A new Arizona auditor general’s report to “pay now or pay later” aims to help the 17,000 children in out-of-home care.
The independent review of the state’s Department of Child Safety, conducted by the Chapin Hall Center for Children at the University of Chicago, was required by the Arizona Legislature when the new department formed more than a year ago. The renamed agency is now overseen by the governor’s office instead of the state’s Department of Economic Security.
The 73-page report, released this week, found that the state’s year-after-year increase in child welfare cases is due largely to its rising poverty rates, especially among children. This, coupled with cuts to funding for day care and other services, has contributed greatly to the number of neglect reports, the report says.
“The well-being of children is tied generally to poverty because families without material resources often struggle to raise children without assistance,” the report says. “In Arizona, the socioeconomic status of families suggests that more and more children were living in vulnerable circumstances.”
The number of newborns to 5-year-olds living in poverty increased in Arizona from 113,000 in 2000 to 148,000 in 2013. Since those are the ages at which children are at greatest risk of coming into contact with the child welfare system, “this increase is an important contextual factor in Arizona.”
Poverty among kids ages 6 to 17 also increased, from 200,000 in 2000 to 273,000 in 2013, the report says.
The report examines how services to help at-risk families appear to be “simply not available” and lead to more removals.
“The perception is that the few services that are available are only for families with severe needs, and have limited capacity and long waiting lists,” the report says.
In 2004, there were slightly fewer than 40,000 reports of maltreatment. In 2009, the number had dropped to 33,228, a decline of about 15 percent. Since 2010, however, reports have increased by about 8 percent per year and hit 48,000 in 2014. That’s a 20 percent increase in 10 years.
Over that decade, the number of substantiated reports of physical abuse in Arizona and nationwide declined. But unlike the rest of the nation, Arizona saw a sharp increase in the number of cases of neglect.
The report offers several suggestions for how Arizona can better help its children:
- Solve problems at the front door, including workforce issues and better assessments, decision-making and referral processes. “Workforce issues are being addressed, although more will need to be done, especially given the number of children in foster care,” the report says. The agency also needs to do more to make hot-line procedures and investigative processes clearer.

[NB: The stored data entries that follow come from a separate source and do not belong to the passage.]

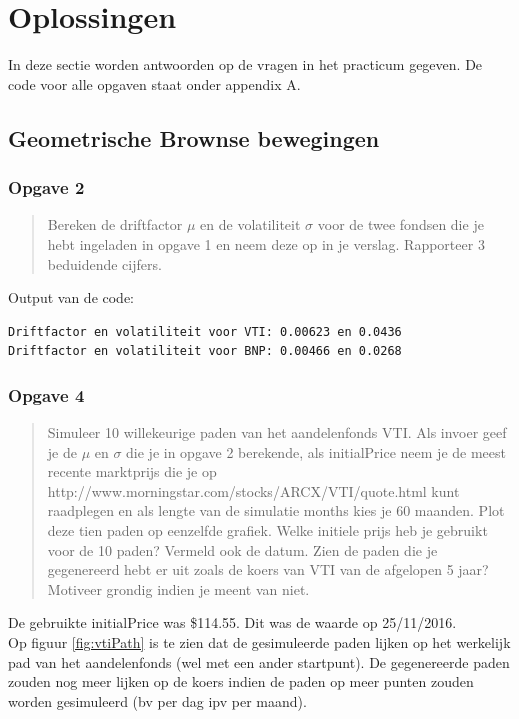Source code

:\documentclass[11pt, a4paper, titlepage, openright]{article}
\begin{document}

\tableofcontents
\newpage

\section{Oplossingen}
	In deze sectie worden antwoorden op de vragen in het practicum gegeven. De code voor alle opgaven staat onder appendix A.
	
	\subsection{Geometrische Brownse bewegingen}
	
	\subsubsection{Opgave 2}
		\begin{quote}
			Bereken de driftfactor \( \mu \) en de volatiliteit \( \sigma \) voor de twee fondsen die je hebt ingeladen in opgave 1 en
			neem deze op in je verslag. Rapporteer 3 beduidende cijfers.
		\end{quote}
		
		\noindent Output van de code:
\begin{lstlisting}
Driftfactor en volatiliteit voor VTI: 0.00623 en 0.0436
Driftfactor en volatiliteit voor BNP: 0.00466 en 0.0268\end{lstlisting}
		
	
	\subsubsection{Opgave 4}
		\begin{quote}
			Simuleer 10 willekeurige paden van het aandelenfonds VTI. Als invoer geef je de \( \mu \) en \( \sigma \) 
			die je in opgave 2 berekende, als initialPrice neem je de meest recente marktprijs die je op 
			http://www.morningstar.com/stocks/ARCX/VTI/quote.html kunt raadplegen en als lengte van de simulatie 
			months kies je 60 maanden. Plot deze tien paden op eenzelfde grafiek. Welke initiele prijs heb je 
			gebruikt voor de 10 paden? Vermeld ook de datum. Zien de paden die je gegenereerd hebt er uit 
			zoals de koers van VTI van de afgelopen 5 jaar? Motiveer grondig indien je meent van niet.
		\end{quote}
		
		\noindent De gebruikte initialPrice was \$114.55. Dit was de waarde op 25/11/2016. \\
		Op figuur \ref{fig:vtiPath} is te zien dat de gesimuleerde paden lijken op het werkelijk pad van het aandelenfonds (wel met een ander startpunt).
		De gegenereerde paden zouden nog meer lijken op de koers indien de paden op meer punten zouden worden gesimuleerd (bv per dag ipv per maand).
		
\end{document}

Shortfalls in the child welfare workforce of about 25 percent contributes to stress that causes workers to “err on the side of caution and make conservative decisions,” the report says. “At the hot-line, this could mean assigning a higher Priority Level than the case warrants. At investigation, this may mean removing children from their parents’ care when the level of risk may not warrant removal.”
- Strengthen the continuum of services and alternatives to removals so foster care will stop being overused. “If the service array is not expanded or strengthened to prevent entry into foster care and reduce the amount of time children are in foster care, better front-door assessments will become moot,” the report says.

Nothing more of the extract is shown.